* [TASK TO COMPLETE] Go through the records and report each line holding the string "https".

══════

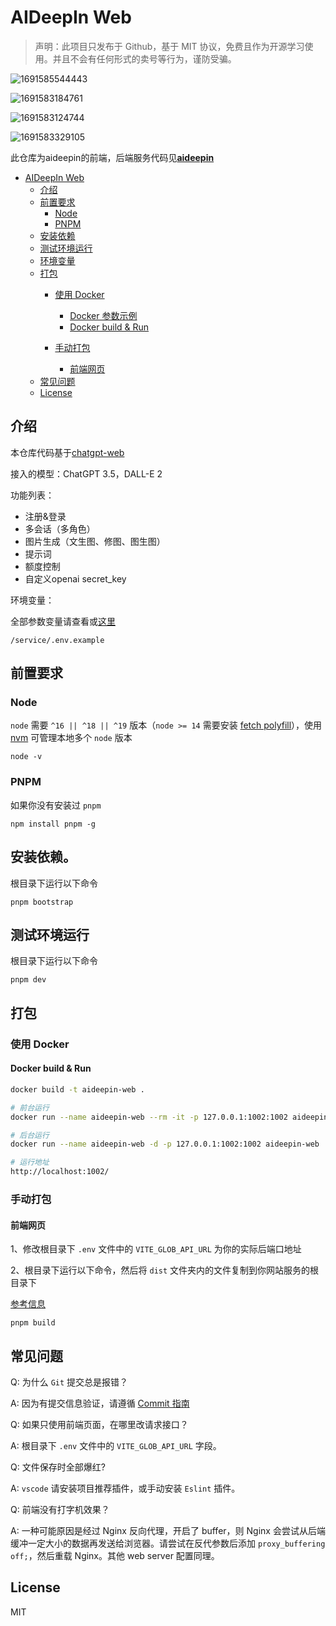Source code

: # AIDeepIn Web

> 声明：此项目只发布于 Github，基于 MIT 协议，免费且作为开源学习使用。并且不会有任何形式的卖号等行为，谨防受骗。

![1691585544443](image/README/1691585544443.png)

![1691583184761](image/README/1691583184761.png)

![1691583124744](image/README/1691583124744.png)

![1691583329105](image/README/1691583329105.png)

此仓库为aideepin的前端，后端服务代码见[**aideepin**](https://github.com/moyangzhan/aideepin)

- [AIDeepIn Web](#aideepin-web)
  - [介绍](#介绍)
  - [前置要求](#前置要求)
    - [Node](#node)
    - [PNPM](#pnpm)
  - [安装依赖](#安装依赖)
  - [测试环境运行](#测试环境运行)
  - [环境变量](#环境变量)
  - [打包](#打包)
    - [使用 Docker](#使用-docker)

      - [Docker 参数示例](#docker-参数示例)
      - [Docker build \& Run](#docker-build--run)
    - [手动打包](#手动打包)

      - [前端网页](#前端网页-1)
  - [常见问题](#常见问题)
  - [License](#license)

## 介绍

本仓库代码基于[chatgpt-web](https://github.com/Chanzhaoyu/chatgpt-web)

接入的模型：ChatGPT 3.5，DALL-E 2

功能列表：

* 注册&登录
* 多会话（多角色）
* 图片生成（文生图、修图、图生图）
* 提示词
* 额度控制
* 自定义openai secret_key

环境变量：

全部参数变量请查看或[这里](#环境变量)

```
/service/.env.example
```

## 前置要求

### Node

`node` 需要 `^16 || ^18 || ^19` 版本（`node >= 14` 需要安装 [fetch polyfill](https://github.com/developit/unfetch#usage-as-a-polyfill)），使用 [nvm](https://github.com/nvm-sh/nvm) 可管理本地多个 `node` 版本

```shell
node -v
```

### PNPM

如果你没有安装过 `pnpm`

```shell
npm install pnpm -g
```

## 安装依赖。

根目录下运行以下命令

```shell
pnpm bootstrap
```

## 测试环境运行

根目录下运行以下命令

```shell
pnpm dev
```

## 打包

### 使用 Docker

#### Docker build & Run

```bash
docker build -t aideepin-web .

# 前台运行
docker run --name aideepin-web --rm -it -p 127.0.0.1:1002:1002 aideepin-web

# 后台运行
docker run --name aideepin-web -d -p 127.0.0.1:1002:1002 aideepin-web

# 运行地址
http://localhost:1002/
```

### 手动打包

#### 前端网页

1、修改根目录下 `.env` 文件中的 `VITE_GLOB_API_URL` 为你的实际后端口地址

2、根目录下运行以下命令，然后将 `dist` 文件夹内的文件复制到你网站服务的根目录下

[参考信息](https://cn.vitejs.dev/guide/static-deploy.html#building-the-app)

```shell
pnpm build
```

## 常见问题

Q: 为什么 `Git` 提交总是报错？

A: 因为有提交信息验证，请遵循 [Commit 指南](./CONTRIBUTING.md)

Q: 如果只使用前端页面，在哪里改请求接口？

A: 根目录下 `.env` 文件中的 `VITE_GLOB_API_URL` 字段。

Q: 文件保存时全部爆红?

A: `vscode` 请安装项目推荐插件，或手动安装 `Eslint` 插件。

Q: 前端没有打字机效果？

A: 一种可能原因是经过 Nginx 反向代理，开启了 buffer，则 Nginx 会尝试从后端缓冲一定大小的数据再发送给浏览器。请尝试在反代参数后添加 `proxy_buffering off;`，然后重载 Nginx。其他 web server 配置同理。

## License

MIT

══════

* [REPLY]
此仓库为aideepin的前端，后端服务代码见[**aideepin**](https://github.com/moyangzhan/aideepin)
本仓库代码基于[chatgpt-web](https://github.com/Chanzhaoyu/chatgpt-web)
`node` 需要 `^16 || ^18 || ^19` 版本（`node >= 14` 需要安装 [fetch polyfill](https://github.com/developit/unfetch#usage-as-a-polyfill)），使用 [nvm](https://github.com/nvm-sh/nvm) 可管理本地多个 `node` 版本
[参考信息](https://cn.vitejs.dev/guide/static-deploy.html#building-the-app)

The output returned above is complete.